Claire needs to understand that her feelings are related to the fact that her parents haven’t taken care of themselves in recent years, and that watching them deteriorate from their former height of health and vitality has been painful. It makes her that much more determined to live healthfully, eat well, and exercise, as if she wants to stop the clock in her own life.

 

But Catherine points out this isn’t about her. It’s about them and how she can be more helpful and loving and supportive to them. Her attention is so inwardly focused on not aging herself, which is impossible, that she is unable to see that her parents are still wonderful people and appreciate the fact that they continue to have a lot to offer, and life to live, even if they no longer look or act like movie stars. She is mourning the loss of her image of her parents rather than seeing the opportunity to continue to share experiences together.

“I feel like I’m the living version of that movie
On Golden Pond
, where the real relationship problem is with me, as Jane Fonda, and not the crotchety old dad. I need to be a better daughter, a more loving and understanding person, and cut them some slack. They probably don’t even feel well most of the time and yet I rarely think about that.”

Our key process here is to get Claire out of the bathroom and ask her to stop looking in the mirror. She can decide to live in the present and understand that her parents won’t always be around. The trick is to
learn to appreciate the time she has with them now. She needs to get outside herself and remember that it’s not all about her. At least not right now.

DISTANT SISTERS, IN AGE AND AREA CODE

“Having a sister nearly six years younger than me was almost like growing up an only child. I barely noticed her existence, except if she invaded my space. It wasn’t until we were in our thirties that we actually got to know each other. She was a stranger to me, and I hated that. I realized I wanted a close relationship with my only sibling.”

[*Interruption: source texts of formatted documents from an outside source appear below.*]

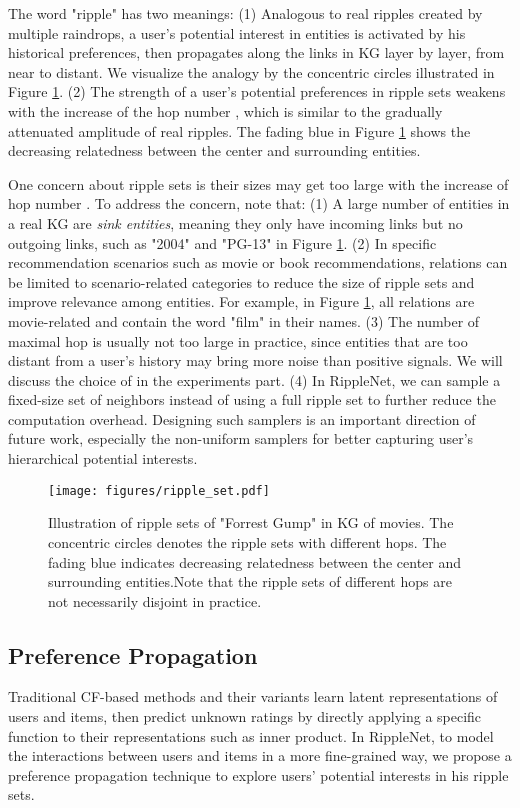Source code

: \documentclass[sigconf]{acmart}
\begin{document}
		The word "ripple" has two meanings:
		(1) Analogous to real ripples created by multiple raindrops, a user's potential interest in entities is activated by his historical preferences, then propagates along the links in KG layer by layer, from near to distant.
		We visualize the analogy by the concentric circles illustrated in Figure \ref{fig:ripple_set}.
		(2) The strength of a user's potential preferences in ripple sets weakens with the increase of the hop number , which is similar to the gradually attenuated amplitude of real ripples.
		The fading blue in Figure \ref{fig:ripple_set} shows the decreasing relatedness between the center and surrounding entities.
		
		One concern about ripple sets is their sizes may get too large with the increase of hop number .
		To address the concern, note that:
		(1) A large number of entities in a real KG are \textit{sink entities}, meaning they only have incoming links but no outgoing links, such as "2004" and "PG-13" in Figure \ref{fig:ripple_set}.
		(2) In specific recommendation scenarios such as movie or book recommendations, relations can be limited to scenario-related categories to reduce the size of ripple sets and improve relevance among entities.
		For example, in Figure \ref{fig:ripple_set}, all relations are movie-related and contain the word "film" in their names.
		(3) The number of maximal hop  is usually not too large in practice, since entities that are too distant from a user's history may bring more noise than positive signals.
		We will discuss the choice of  in the experiments part.
		(4) In RippleNet, we can sample a fixed-size set of neighbors instead of using a full ripple set to further reduce the computation overhead.
		Designing such samplers is an important direction of future work, especially the non-uniform samplers for better capturing user's hierarchical potential interests.
		
		\begin{figure}[t]
			\centering
  			\texttt{[image: figures/ripple\_set.pdf]}
  			\caption{Illustration of ripple sets of "Forrest Gump" in KG of movies. The concentric circles denotes the ripple sets with different hops. The fading blue indicates decreasing relatedness between the center and surrounding entities.Note that the ripple sets of different hops are not necessarily disjoint in practice.}
  			\label{fig:ripple_set}
		\end{figure}
		
		
	\subsection{Preference Propagation}
Traditional CF-based methods and their variants \cite{koren2008factorization,wang2017joint} learn latent representations of users and items, then predict unknown ratings by directly applying a specific function to their representations such as inner product.
		In RippleNet, to model the interactions between users and items in a more fine-grained way, we propose a preference propagation technique to explore users' potential interests in his ripple sets.
		
\end{document}
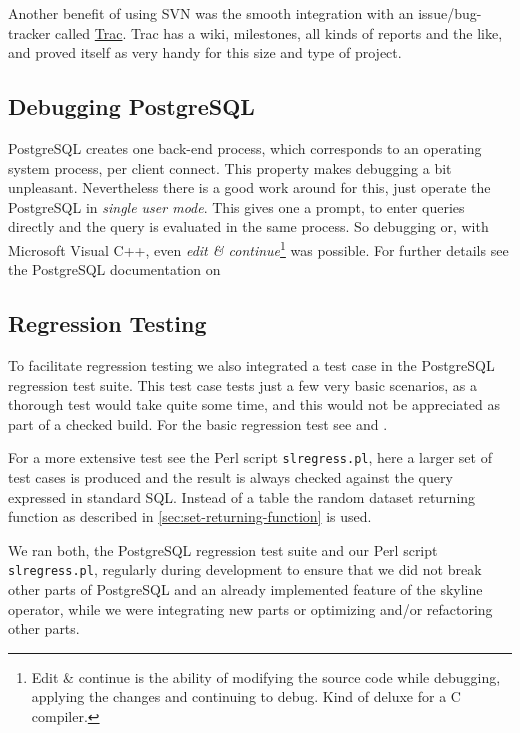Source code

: Another benefit of using SVN was the smooth integration with an
issue/bug-tracker called \href{http://trac.edgewall.org/}{Trac}.  Trac
has a wiki, milestones, all kinds of reports and the like, and
proved itself as very handy for this size and type of project.

\subsection{Debugging PostgreSQL}
PostgreSQL creates one back-end process, which corresponds to an
operating system process, per client connect.  This property makes
debugging a bit unpleasant.  Nevertheless there is a good work around
for this, just operate the PostgreSQL in \emph{single user
mode}.  This gives one a prompt, to enter
queries directly and the query is evaluated in the same process.  So
debugging or, with Microsoft Visual C++, even \emph{edit \&
continue}\footnote{Edit \& continue is the
ability of modifying the source code while debugging, applying the changes
and continuing to debug.  Kind of deluxe for a C compiler.} was possible.  For further
details see the PostgreSQL documentation on

\subsection{Regression Testing}
To facilitate regression testing we also integrated a test case in the
PostgreSQL regression test suite.  This test case tests just a few
very basic scenarios, as a thorough test would take quite some time,
and this would not be appreciated as part of a checked build.  For the
basic regression test see
 and
.

For a more extensive test see the Perl script \texttt{slregress.pl},
here a larger set of test cases is produced and the result is always
checked against the query expressed in standard SQL.  Instead of a
table the random dataset returning function as described in
\autoref{sec:set-returning-function} is used.

We ran both, the PostgreSQL regression test suite and our Perl script
\texttt{slregress.pl}, regularly during development to ensure that
we did not break other parts of PostgreSQL and an already implemented
feature of the skyline operator, while we were integrating new parts
or optimizing and/or refactoring other parts.




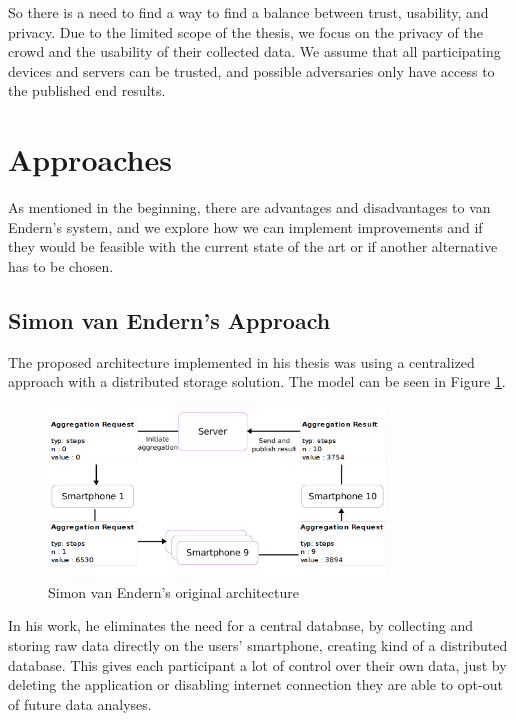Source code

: So there is a need to find a way to find a balance between trust, usability, and privacy. Due to the limited scope of the thesis, we focus on the privacy of the crowd and the usability of their collected data. We assume that all participating devices and servers can be trusted, and possible adversaries only have access to the published end results.

\section{Approaches}
As mentioned in the beginning, there are advantages and disadvantages to van Endern's \cite{simon} system, and we explore how we can implement improvements and if they would be feasible with the current state of the art or if another alternative has to be chosen.

\subsection{Simon van Endern's Approach}
The proposed architecture implemented in his thesis was using a centralized approach with a distributed storage solution. The model can be seen in Figure \ref{fig:simon_original}.

\begin{figure}[htpb]
  \centering
  \includegraphics[width=0.8\textwidth]{figures/simon_original.png}
  \caption{Simon van Endern's original architecture \cite{simon}} \label{fig:simon_original}
\end{figure}

In his work, he eliminates the need for a central database, by collecting and storing raw data directly on the users' smartphone, creating kind of a distributed database. This gives each participant a lot of control over their own data, just by deleting the application or disabling internet connection they are able to opt-out of future data analyses.

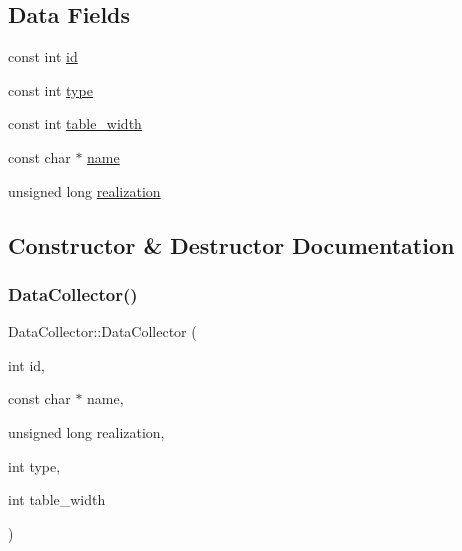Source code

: \subsection*{Data Fields}
\begin{DoxyCompactItemize}
\item 
const int \mbox{\hyperlink{classDataCollector_a5cb840b6fbcf6afe364eef9114984383_a5cb840b6fbcf6afe364eef9114984383}{id}}
\item 
const int \mbox{\hyperlink{classDataCollector_acad1c22d67a8eb3db056ba776a131900_acad1c22d67a8eb3db056ba776a131900}{type}}
\item 
const int \mbox{\hyperlink{classDataCollector_af46c27a47de92d92dcdae6b26a905a44_af46c27a47de92d92dcdae6b26a905a44}{table\+\_\+width}}
\item 
const char $\ast$ \mbox{\hyperlink{classDataCollector_a3a9a5033592f72ada429aa20056162b9_a3a9a5033592f72ada429aa20056162b9}{name}}
\item 
unsigned long \mbox{\hyperlink{classDataCollector_a9ef2887466fe3123aa19ef956a219b96_a9ef2887466fe3123aa19ef956a219b96}{realization}}
\end{DoxyCompactItemize}


\subsection{Constructor \& Destructor Documentation}
\mbox{\label{classDataCollector_a3f89b18f4ac0557d7374d49531a004c0_a3f89b18f4ac0557d7374d49531a004c0}} 
\subsubsection{\texorpdfstring{Data\+Collector()}{DataCollector()}}
{\footnotesize\ttfamily Data\+Collector\+::\+Data\+Collector (\begin{DoxyParamCaption}\item[{int}]{id,  }\item[{const char $\ast$}]{name,  }\item[{unsigned long}]{realization,  }\item[{int}]{type,  }\item[{int}]{table\+\_\+width }\end{DoxyParamCaption})\hspace{0.3cm}{\ttfamily [explicit]}}

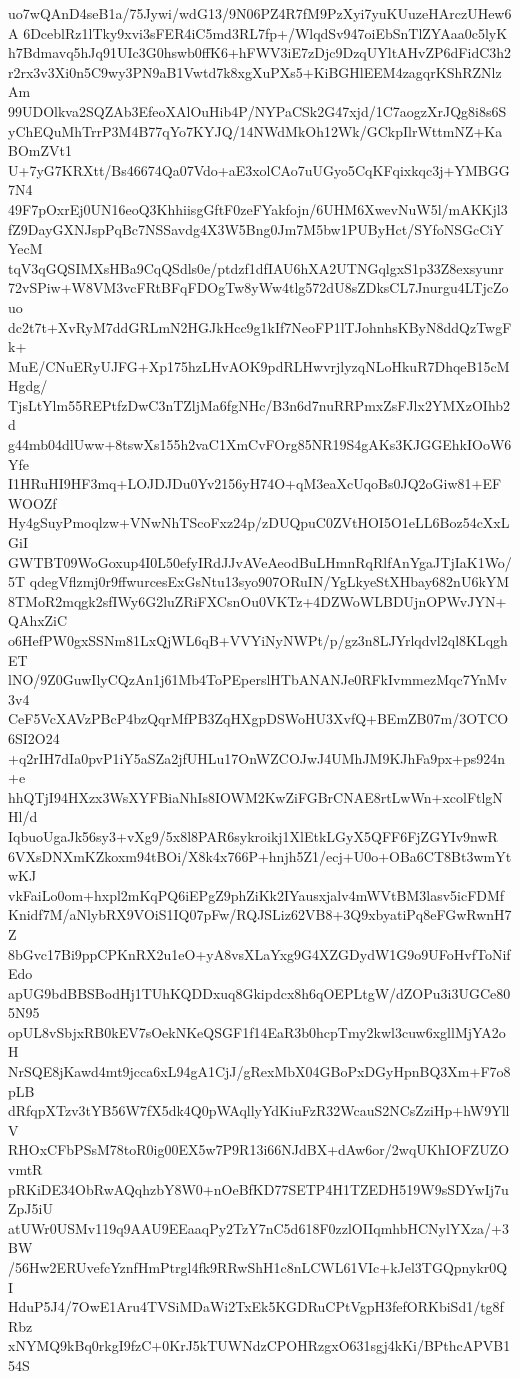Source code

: uo7wQAnD4seB1a/75Jywi/wdG13/9N06PZ4R7fM9PzXyi7yuKUuzeHArczUHew6A
6DceblRz1lTky9xvi3sFER4iC5md3RL7fp+/WlqdSv947oiEbSnTlZYAaa0c5lyK
h7Bdmavq5hJq91UIc3G0hswb0ffK6+hFWV3iE7zDjc9DzqUYltAHvZP6dFidC3h2
r2rx3v3Xi0n5C9wy3PN9aB1Vwtd7k8xgXuPXs5+KiBGHlEEM4zagqrKShRZNlzAm
99UDOlkva2SQZAb3EfeoXAlOuHib4P/NYPaCSk2G47xjd/1C7aogzXrJQg8i8s6S
yChEQuMhTrrP3M4B77qYo7KYJQ/14NWdMkOh12Wk/GCkpIlrWttmNZ+KaBOmZVt1
U+7yG7KRXtt/Bs46674Qa07Vdo+aE3xolCAo7uUGyo5CqKFqixkqc3j+YMBGG7N4
49F7pOxrEj0UN16eoQ3KhhiisgGftF0zeFYakfojn/6UHM6XwevNuW5l/mAKKjl3
fZ9DayGXNJspPqBc7NSSavdg4X3W5Bng0Jm7M5bw1PUByHct/SYfoNSGcCiYYecM
tqV3qGQSIMXsHBa9CqQSdls0e/ptdzf1dfIAU6hXA2UTNGqlgxS1p33Z8exsyunr
72vSPiw+W8VM3vcFRtBFqFDOgTw8yWw4tlg572dU8sZDksCL7Jnurgu4LTjcZouo
dc2t7t+XvRyM7ddGRLmN2HGJkHcc9g1kIf7NeoFP1lTJohnhsKByN8ddQzTwgFk+
MuE/CNuERyUJFG+Xp175hzLHvAOK9pdRLHwvrjlyzqNLoHkuR7DhqeB15cMHgdg/
TjsLtYlm55REPtfzDwC3nTZljMa6fgNHc/B3n6d7nuRRPmxZsFJlx2YMXzOIhb2d
g44mb04dlUww+8tswXs155h2vaC1XmCvFOrg85NR19S4gAKs3KJGGEhkIOoW6Yfe
I1HRuHI9HF3mq+LOJDJDu0Yv2156yH74O+qM3eaXcUqoBs0JQ2oGiw81+EFWOOZf
Hy4gSuyPmoqlzw+VNwNhTScoFxz24p/zDUQpuC0ZVtHOI5O1eLL6Boz54cXxLGiI
GWTBT09WoGoxup4I0L50efyIRdJJvAVeAeodBuLHmnRqRlfAnYgaJTjIaK1Wo/5T
qdegVflzmj0r9ffwurcesExGsNtu13syo907ORuIN/YgLkyeStXHbay682nU6kYM
8TMoR2mqgk2sfIWy6G2luZRiFXCsnOu0VKTz+4DZWoWLBDUjnOPWvJYN+QAhxZiC
o6HefPW0gxSSNm81LxQjWL6qB+VVYiNyNWPt/p/gz3n8LJYrlqdvl2ql8KLqghET
lNO/9Z0GuwIlyCQzAn1j61Mb4ToPEperslHTbANANJe0RFkIvmmezMqc7YnMv3v4
CeF5VcXAVzPBcP4bzQqrMfPB3ZqHXgpDSWoHU3XvfQ+BEmZB07m/3OTCO6SI2O24
+q2rIH7dIa0pvP1iY5aSZa2jfUHLu17OnWZCOJwJ4UMhJM9KJhFa9px+ps924n+e
hhQTjI94HXzx3WsXYFBiaNhIs8IOWM2KwZiFGBrCNAE8rtLwWn+xcolFtlgNHl/d
IqbuoUgaJk56sy3+vXg9/5x8l8PAR6sykroikj1XlEtkLGyX5QFF6FjZGYIv9nwR
6VXsDNXmKZkoxm94tBOi/X8k4x766P+hnjh5Z1/ecj+U0o+OBa6CT8Bt3wmYtwKJ
vkFaiLo0om+hxpl2mKqPQ6iEPgZ9phZiKk2IYausxjalv4mWVtBM3lasv5icFDMf
Knidf7M/aNlybRX9VOiS1IQ07pFw/RQJSLiz62VB8+3Q9xbyatiPq8eFGwRwnH7Z
8bGvc17Bi9ppCPKnRX2u1eO+yA8vsXLaYxg9G4XZGDydW1G9o9UFoHvfToNifEdo
apUG9bdBBSBodHj1TUhKQDDxuq8Gkipdcx8h6qOEPLtgW/dZOPu3i3UGCe805N95
opUL8vSbjxRB0kEV7sOekNKeQSGF1f14EaR3b0hcpTmy2kwl3cuw6xgllMjYA2oH
NrSQE8jKawd4mt9jcca6xL94gA1CjJ/gRexMbX04GBoPxDGyHpnBQ3Xm+F7o8pLB
dRfqpXTzv3tYB56W7fX5dk4Q0pWAqllyYdKiuFzR32WcauS2NCsZziHp+hW9YllV
RHOxCFbPSsM78toR0ig00EX5w7P9R13i66NJdBX+dAw6or/2wqUKhIOFZUZOvmtR
pRKiDE34ObRwAQqhzbY8W0+nOeBfKD77SETP4H1TZEDH519W9sSDYwIj7uZpJ5iU
atUWr0USMv119q9AAU9EEaaqPy2TzY7nC5d618F0zzlOIIqmhbHCNylYXza/+3BW
/56Hw2ERUvefcYznfHmPtrgl4fk9RRwShH1c8nLCWL61VIc+kJel3TGQpnykr0QI
HduP5J4/7OwE1Aru4TVSiMDaWi2TxEk5KGDRuCPtVgpH3fefORKbiSd1/tg8fRbz
xNYMQ9kBq0rkgI9fzC+0KrJ5kTUWNdzCPOHRzgxO631sgj4kKi/BPthcAPVB154S
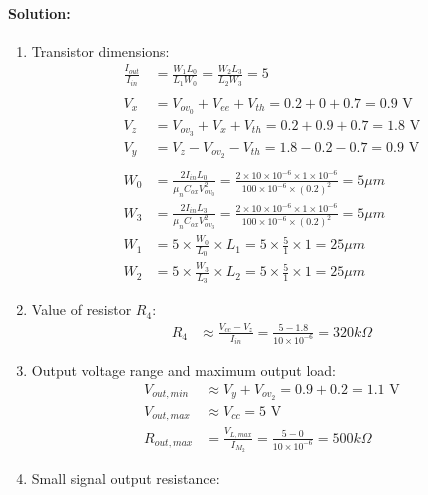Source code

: \paragraph{Solution:}
\begin{enumerate}
  \item Transistor dimensions:
    \begin{align*}
      \frac{I_{out}}{I_{in}} &= \frac{W_1 L_0}{L_1 W_0} = \frac{W_2 L_3}{L_2 W_3} = 5 \\
      \\
      V_{x} &= V_{ov_0} + V_{ee} + V_{th} = 0.2 + 0 + 0.7 = 0.9 \text{ V} \\
      V_{z} &= V_{ov_3} + V_{x} + V_{th} = 0.2 + 0.9 + 0.7 = 1.8 \text{ V} \\
      V_{y} &= V_{z} - V_{ov_2} - V_{th} = 1.8 - 0.2 - 0.7 = 0.9 \text{ V} \\
      \\
      W_0 &= \frac{2 I_{in} L_0}{\mu_n C_{ox} V_{ov_0}^2} = \frac{2 \times 10 \times 10^{-6} \times 1 \times 10^{-6}}{100 \times 10^{-6} \times (0.2)^2} = 5 \mu m \\
      W_3 &= \frac{2 I_{in} L_3}{\mu_n C_{ox} V_{ov_3}^2} = \frac{2 \times 10 \times 10^{-6} \times 1 \times 10^{-6}}{100 \times 10^{-6} \times (0.2)^2} = 5 \mu m \\
      W_1 &= 5 \times \frac{W_0}{L_0} \times L_1 = 5 \times \frac{5}{1} \times 1 = 25 \mu m \\
      W_2 &= 5 \times \frac{W_3}{L_3} \times L_2 = 5 \times \frac{5}{1} \times 1 = 25 \mu m
    \end{align*}
  \item Value of resistor $R_4$:
    \begin{align*}
      R_4 &\approx \frac{V_{cc} - V_{z}}
                      {I_{in}} = \frac{5 - 1.8}{10 \times 10^{-6}} = 320 k\Omega
    \end{align*}
  \item Output voltage range and maximum output load:
    \begin{align*}
      V_{out, min} &\approx V_{y} + V_{ov_2} = 0.9 + 0.2 = 1.1 \text{ V} \\
      V_{out, max} &\approx V_{cc} = 5 \text{ V} \\
      R_{out, max} &= \frac{V_{L, max}}{I_{M_2}} = \frac{5 - 0}{10 \times 10^{-6}} = 500 k\Omega
    \end{align*}
  \item Small signal output resistance:
    \begin{align*}

\end{align*}
\end{enumerate}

—Ava, 37; Chevy Chase, Maryland

Ava is a successful social worker in the guidance office at a high school, a career choice clearly related to the fact that she grew up in a home where everything looked normal, but where she never felt fully secure with her parents, who were sometimes checked out. “They were babies when they had me, right out of college. They smoked pot with their hippie friends and probably weren’t ready to be responsible adults and have a kid when they did. I caught them smoking once, when I was around ten, and I was horrified, not exactly sure what was going on—but knowing it wasn’t right. I remember getting on my bike and going to a neighbor’s house to feel safe and in a structured environment. That may be my biggest memory: catching my parents doing drugs and thinking—
this is not a safe place for me; who’s looking after us kids? I have to take care of myself.
That day, I emotionally left and never came back. It was up to me to make sure my life turned out okay. I never had a curfew. My parents were so lenient that I set my own limits. I feel like I raised myself.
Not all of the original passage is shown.